Es braucht einen Mix aus individuellem und gemeinsamem Lernen. Gruppenarbeit ist ein wichtiger Bestandteil, damit sich Kinder untereinander unterstützen können. Aber auch die funktioniert nur nach bestimmten Regeln und Strukturen, die von Lehrkräften vorgegeben werden sollten. Als erwiesen gilt, dass Unterricht mit Kleingruppen lernwirksamer ist als ohne – und dass leistungshomogene Gruppen für leistungs­schwache Lernende nachteilig sind. Breakout-Sessions in Videokonferenzen oder virtuell zusammenkommende Lerntandems sind jenseits von Präsenz­zeiten eine gute Über­brückungs­strategie. Das Miteinander kann digital nicht ersetzt werden. Damit individuelle Förderung gelingen kann, braucht es Schule nicht nur als Lernort, sondern auch als sozialen Raum. Sonst hätten wir lauter Einzelkämpfer.

Was kann sich vor dem Hintergrund von zwei Lockdowns in puncto individuelle Förderung jetzt konkret am System Schule ändern – worin liegt für Sie das größte Potenzial?
Die Erfahrungen, die hier mit digitalen Tools gemacht wurden, sollten mitgenommen werden in die Zukunft. Nun muss überlegt werden, wie sie sich im Dienst individueller Förderung sinnvoll wieder einbinden lassen. Für sehr gewinnbringend und lernförderlich aus Forschungssicht halte ich adaptive Testsysteme. Wenn Kinder mit solchen Programmen drei, vier Aufgaben gelöst haben, gehen sie adaptiv auf den nächsten Schwierigkeits­grad. Damit werden auch leistungs­stärkere Schülerinnen und Schüler nicht gelangweilt. Wichtig an dieser Stelle: Es geht nicht darum, dass die Kinder einzeln in der Klasse vor Tablets sitzen. Auch hier gilt es, eine ausgewogene Mischung aus individuellen und gemeinsamen Lernzeiten zu realisieren.
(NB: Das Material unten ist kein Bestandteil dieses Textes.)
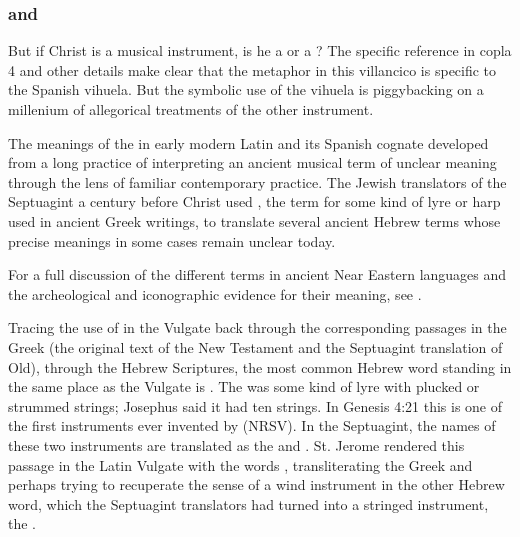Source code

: \subsubsection{ and }

But if Christ is a musical instrument, is he a  or a
?  
The specific reference in copla 4 and other details make clear that the
metaphor in this villancico is specific to the Spanish 
vihuela.
But the symbolic use of the vihuela is piggybacking on a millenium of
allegorical treatments of the other instrument.

The meanings of the  in early modern Latin and its Spanish
cognate  developed from a long practice of interpreting an ancient
musical term of unclear meaning through the lens of familiar contemporary
practice.
The Jewish translators of the Septuagint a century before Christ used
, the term for some kind of lyre or harp used in ancient Greek
writings, to translate several ancient Hebrew terms whose precise meanings in
some cases remain unclear today.%
\begin{Footnote} 
    For a full discussion of the different terms in ancient Near Eastern
    languages and the archeological and iconographic evidence for their
    meaning, see \autocite{Lawergren:Lyres}.
\end{Footnote}
Tracing the use of  in the Vulgate back through the corresponding
passages in the Greek (the original text of the New Testament and the
Septuagint translation of Old), through the Hebrew Scriptures, the most common
Hebrew word standing in the same place as the Vulgate  is
.
The  was some kind of lyre with plucked or strummed strings;
Josephus said it had ten strings.%
    \Autocite[]{Bromily:BibleEncyclopedia}
In Genesis 4:21 this is one of the first instruments ever invented by
 (NRSV).
In the Septuagint, the names of these two instruments are translated as the
 and .
St. Jerome rendered this passage in the Latin Vulgate with the words
, transliterating the Greek  and
perhaps trying to recuperate the sense of a wind instrument in the other Hebrew
word, which the Septuagint translators had turned into a stringed instrument,
the .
Was ist für Sie die größte Lehre aus der Pandemie und daraus resultierend die drängendste Frage?
Es geht verstärkt darum, wie es gelingen kann, Kinder abzuholen, die zu Hause keine bestmögliche Unterstützung erfahren. Festzuhalten ist, dass individuelle Förderung nicht Einzelarbeit heißt. Sie meint nicht, dass alle eigene Arbeits­blätter bearbeiten und einzelne Kinder die bestmöglichen fachlichen Lernziele im bestmöglichen Lern­tempo erreichen. Stattdessen stehen die Begleitung individueller Lernstände, Strukturierung und am Ende ein Mix aus individuellem und gemeinsamem Lernen im Mittelpunkt. Individuelle Förderung ist eine „Gesamt­unterrichts­strategie“, sagt Hanna Dumont vom Deutschen Institut für Inter­nationale Pädagogische Forschung. Dem stimme ich unbedingt zu.

YouTube

Mit dem Laden des Videos akzeptieren Sie die Datenschutzerklärung von YouTube.
Mehr erfahren

Video laden

Der Input von Jasmin Decristan von der Bergischen Universität Wuppertal beim Digitalen Impuls „Alle Schülerinnen und Schüler individuell fördern” vom 30. März 2021.

Zur Person

Wie sieht guter Unterricht für alle aus? Als Professorin für „Schulische Interventions­forschung bei besonderen pädagogischen Bedürfnissen“ am Institut für Bildungs­forschung in der School of Education an der Bergischen Universität Wuppertal forscht Jasmin Decristan, 1979 in Northeim geboren, unter anderem zu den Schwerpunkten individuelle Förderung, Unterrichts­qualität und kooperatives Lernen. Ein Ziel ist es, neue, wirksame und praxis­relevante Unterrichts­konzepte zu entwickeln und zu evaluieren.